8. José Luis Massera, a protagonist in the (re) construction of national science, by Evana Alfonso Bruzzone and Álvaro Sosa Cabrera.
Massera's release in March 1984 marks the beginning of a new stage in his career. After the captivity, Massera reflected like others on the end of the dictatorship, the reconstruction of the University and the scientific system. The creation of PEDECIBA and the Faculty of Sciences correspond to this period, as well as the resurgence of scientific activity in the Faculty of Engineering, the engineer's primary field of action. At that time, Massera was a demigod for many: he added the condition of being one of the most outstanding scientists in the country in all his eras, with his dignified attitude as a resistant political prisoner and victorious communist leader, two auras whose combination produced an impressive effect. He was also a reference for many young people who had been deprived of their leaders due to the generational break caused by the dictatorship. The authors of this chapter, the young historians Evana Alfonso and Álvaro Sosa, were selected in the call. The second appendix complements this chapter.
9. José Luis Massera and the social sciences, by Álvaro Rico and Juan Fló.

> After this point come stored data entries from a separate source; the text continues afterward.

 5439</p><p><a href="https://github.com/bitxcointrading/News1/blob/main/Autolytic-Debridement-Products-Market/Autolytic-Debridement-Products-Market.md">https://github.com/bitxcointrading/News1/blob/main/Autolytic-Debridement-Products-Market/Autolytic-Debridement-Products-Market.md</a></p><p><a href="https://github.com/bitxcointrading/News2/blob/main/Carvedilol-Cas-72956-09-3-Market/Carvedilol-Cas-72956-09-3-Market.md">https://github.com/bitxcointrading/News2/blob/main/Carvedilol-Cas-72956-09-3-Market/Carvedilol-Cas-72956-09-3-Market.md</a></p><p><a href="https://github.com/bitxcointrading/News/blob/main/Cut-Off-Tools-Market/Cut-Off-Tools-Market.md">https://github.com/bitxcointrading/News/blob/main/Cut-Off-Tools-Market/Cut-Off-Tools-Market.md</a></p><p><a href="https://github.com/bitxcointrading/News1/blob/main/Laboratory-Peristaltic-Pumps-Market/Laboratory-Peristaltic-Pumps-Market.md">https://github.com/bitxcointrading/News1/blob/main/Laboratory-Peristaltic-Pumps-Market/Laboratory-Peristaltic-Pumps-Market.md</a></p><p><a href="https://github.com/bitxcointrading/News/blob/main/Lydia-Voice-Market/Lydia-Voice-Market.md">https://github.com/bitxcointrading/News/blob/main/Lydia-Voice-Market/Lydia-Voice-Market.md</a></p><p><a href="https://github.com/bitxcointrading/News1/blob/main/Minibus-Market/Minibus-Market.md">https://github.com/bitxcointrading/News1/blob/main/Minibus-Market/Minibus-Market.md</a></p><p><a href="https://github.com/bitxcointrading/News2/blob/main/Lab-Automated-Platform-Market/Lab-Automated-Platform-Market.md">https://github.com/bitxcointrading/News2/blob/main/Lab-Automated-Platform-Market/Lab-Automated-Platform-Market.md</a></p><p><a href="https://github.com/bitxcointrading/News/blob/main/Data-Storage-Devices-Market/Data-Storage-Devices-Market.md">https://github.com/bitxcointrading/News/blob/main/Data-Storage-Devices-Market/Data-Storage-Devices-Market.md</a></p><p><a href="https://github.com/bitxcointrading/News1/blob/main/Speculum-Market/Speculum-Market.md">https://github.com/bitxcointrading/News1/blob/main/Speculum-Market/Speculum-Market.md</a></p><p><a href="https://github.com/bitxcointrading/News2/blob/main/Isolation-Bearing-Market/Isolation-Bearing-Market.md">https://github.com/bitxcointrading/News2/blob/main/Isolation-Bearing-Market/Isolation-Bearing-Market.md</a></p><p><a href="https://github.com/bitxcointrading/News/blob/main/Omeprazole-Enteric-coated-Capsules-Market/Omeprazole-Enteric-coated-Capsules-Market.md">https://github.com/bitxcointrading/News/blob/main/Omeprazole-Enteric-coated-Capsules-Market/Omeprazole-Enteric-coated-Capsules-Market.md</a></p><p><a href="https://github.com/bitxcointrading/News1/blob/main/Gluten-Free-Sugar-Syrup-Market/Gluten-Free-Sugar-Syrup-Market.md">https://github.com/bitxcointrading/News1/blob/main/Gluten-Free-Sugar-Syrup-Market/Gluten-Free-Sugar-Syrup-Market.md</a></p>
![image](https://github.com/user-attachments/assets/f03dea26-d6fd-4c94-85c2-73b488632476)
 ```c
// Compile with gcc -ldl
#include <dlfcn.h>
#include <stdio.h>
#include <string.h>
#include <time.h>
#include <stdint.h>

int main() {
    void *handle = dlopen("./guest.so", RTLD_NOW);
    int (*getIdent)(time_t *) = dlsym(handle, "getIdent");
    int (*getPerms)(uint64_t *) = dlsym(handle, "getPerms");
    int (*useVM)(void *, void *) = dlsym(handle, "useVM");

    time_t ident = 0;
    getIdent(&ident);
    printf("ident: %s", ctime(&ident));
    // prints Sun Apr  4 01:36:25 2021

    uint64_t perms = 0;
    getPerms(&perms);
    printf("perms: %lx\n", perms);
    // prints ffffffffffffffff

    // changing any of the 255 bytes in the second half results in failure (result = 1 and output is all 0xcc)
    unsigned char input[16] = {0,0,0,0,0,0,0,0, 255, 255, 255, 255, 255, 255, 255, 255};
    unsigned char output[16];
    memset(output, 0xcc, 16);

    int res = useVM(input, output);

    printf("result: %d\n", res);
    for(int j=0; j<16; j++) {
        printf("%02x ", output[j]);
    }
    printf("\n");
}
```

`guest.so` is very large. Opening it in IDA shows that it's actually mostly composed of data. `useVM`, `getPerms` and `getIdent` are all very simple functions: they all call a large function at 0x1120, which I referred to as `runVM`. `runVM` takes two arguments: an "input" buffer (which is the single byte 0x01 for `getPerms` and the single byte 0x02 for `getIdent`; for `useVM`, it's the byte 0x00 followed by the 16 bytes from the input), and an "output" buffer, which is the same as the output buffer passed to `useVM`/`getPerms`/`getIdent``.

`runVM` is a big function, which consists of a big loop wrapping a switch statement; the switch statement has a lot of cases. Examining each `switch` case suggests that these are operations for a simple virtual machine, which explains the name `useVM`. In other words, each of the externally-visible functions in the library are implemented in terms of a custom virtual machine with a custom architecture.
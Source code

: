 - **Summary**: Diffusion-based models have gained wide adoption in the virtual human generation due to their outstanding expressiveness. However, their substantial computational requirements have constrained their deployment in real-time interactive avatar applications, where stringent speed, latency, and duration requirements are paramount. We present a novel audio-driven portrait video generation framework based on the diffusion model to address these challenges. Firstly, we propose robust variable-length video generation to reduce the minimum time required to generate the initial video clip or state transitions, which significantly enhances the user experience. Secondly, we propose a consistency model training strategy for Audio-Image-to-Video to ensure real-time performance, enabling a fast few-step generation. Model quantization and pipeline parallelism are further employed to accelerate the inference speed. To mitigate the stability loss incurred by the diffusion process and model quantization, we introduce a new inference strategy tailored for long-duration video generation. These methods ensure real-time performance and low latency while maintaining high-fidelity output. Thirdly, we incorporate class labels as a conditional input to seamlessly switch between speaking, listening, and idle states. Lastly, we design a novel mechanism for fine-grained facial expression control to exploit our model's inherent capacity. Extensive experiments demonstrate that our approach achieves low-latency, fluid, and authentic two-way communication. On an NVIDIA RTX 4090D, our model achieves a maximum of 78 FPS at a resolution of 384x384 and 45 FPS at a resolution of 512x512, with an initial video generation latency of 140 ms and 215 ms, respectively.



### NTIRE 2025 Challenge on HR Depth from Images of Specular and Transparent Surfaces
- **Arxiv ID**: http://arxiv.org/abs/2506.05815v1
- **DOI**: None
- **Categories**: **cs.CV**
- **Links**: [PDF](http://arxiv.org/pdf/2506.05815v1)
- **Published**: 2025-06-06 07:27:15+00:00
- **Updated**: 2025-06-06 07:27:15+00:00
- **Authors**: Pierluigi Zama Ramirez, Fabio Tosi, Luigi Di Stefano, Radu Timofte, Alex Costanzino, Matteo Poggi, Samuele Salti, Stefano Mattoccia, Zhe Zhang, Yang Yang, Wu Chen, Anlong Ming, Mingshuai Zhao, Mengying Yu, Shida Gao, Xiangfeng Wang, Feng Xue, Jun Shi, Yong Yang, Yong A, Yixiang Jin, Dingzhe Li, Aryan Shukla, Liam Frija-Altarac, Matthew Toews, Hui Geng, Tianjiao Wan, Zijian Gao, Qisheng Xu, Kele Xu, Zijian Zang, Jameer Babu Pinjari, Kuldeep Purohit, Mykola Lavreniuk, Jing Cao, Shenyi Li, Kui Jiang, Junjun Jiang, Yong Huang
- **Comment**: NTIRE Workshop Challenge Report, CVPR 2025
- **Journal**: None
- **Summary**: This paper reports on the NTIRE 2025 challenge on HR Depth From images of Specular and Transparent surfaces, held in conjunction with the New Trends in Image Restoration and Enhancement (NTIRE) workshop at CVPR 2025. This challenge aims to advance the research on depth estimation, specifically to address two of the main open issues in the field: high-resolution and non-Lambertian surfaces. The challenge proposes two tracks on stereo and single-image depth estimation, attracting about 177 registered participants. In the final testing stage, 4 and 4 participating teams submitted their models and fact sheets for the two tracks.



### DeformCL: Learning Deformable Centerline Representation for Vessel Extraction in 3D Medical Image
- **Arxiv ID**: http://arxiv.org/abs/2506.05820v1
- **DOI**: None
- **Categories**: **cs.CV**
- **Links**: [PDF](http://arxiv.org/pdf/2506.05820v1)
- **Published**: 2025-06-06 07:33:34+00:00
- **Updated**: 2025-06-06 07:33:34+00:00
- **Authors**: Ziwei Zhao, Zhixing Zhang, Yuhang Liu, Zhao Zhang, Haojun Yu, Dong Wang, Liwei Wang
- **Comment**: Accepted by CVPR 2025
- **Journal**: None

Massera, an intellectual par excellence, contributed with numerous articles and books, to the development of mathematics, but also to the fields of everyday politics, political strategy and Marxist philosophy, both in the most theoretical fields and in those of popularisation. Covering and documenting all of Massera's written work (including, for example, parliamentary debates) is a task that is beyond the scope of this book. Two prestigious social scientists were invited to collaborate: Professor Juan Fló, who made a brief sketch of Massera's contributions to philosophy, and Professor Álvaro Rico, who dedicated himself to the engineer's contributions to the social sciences. The third appendix complements this chapter.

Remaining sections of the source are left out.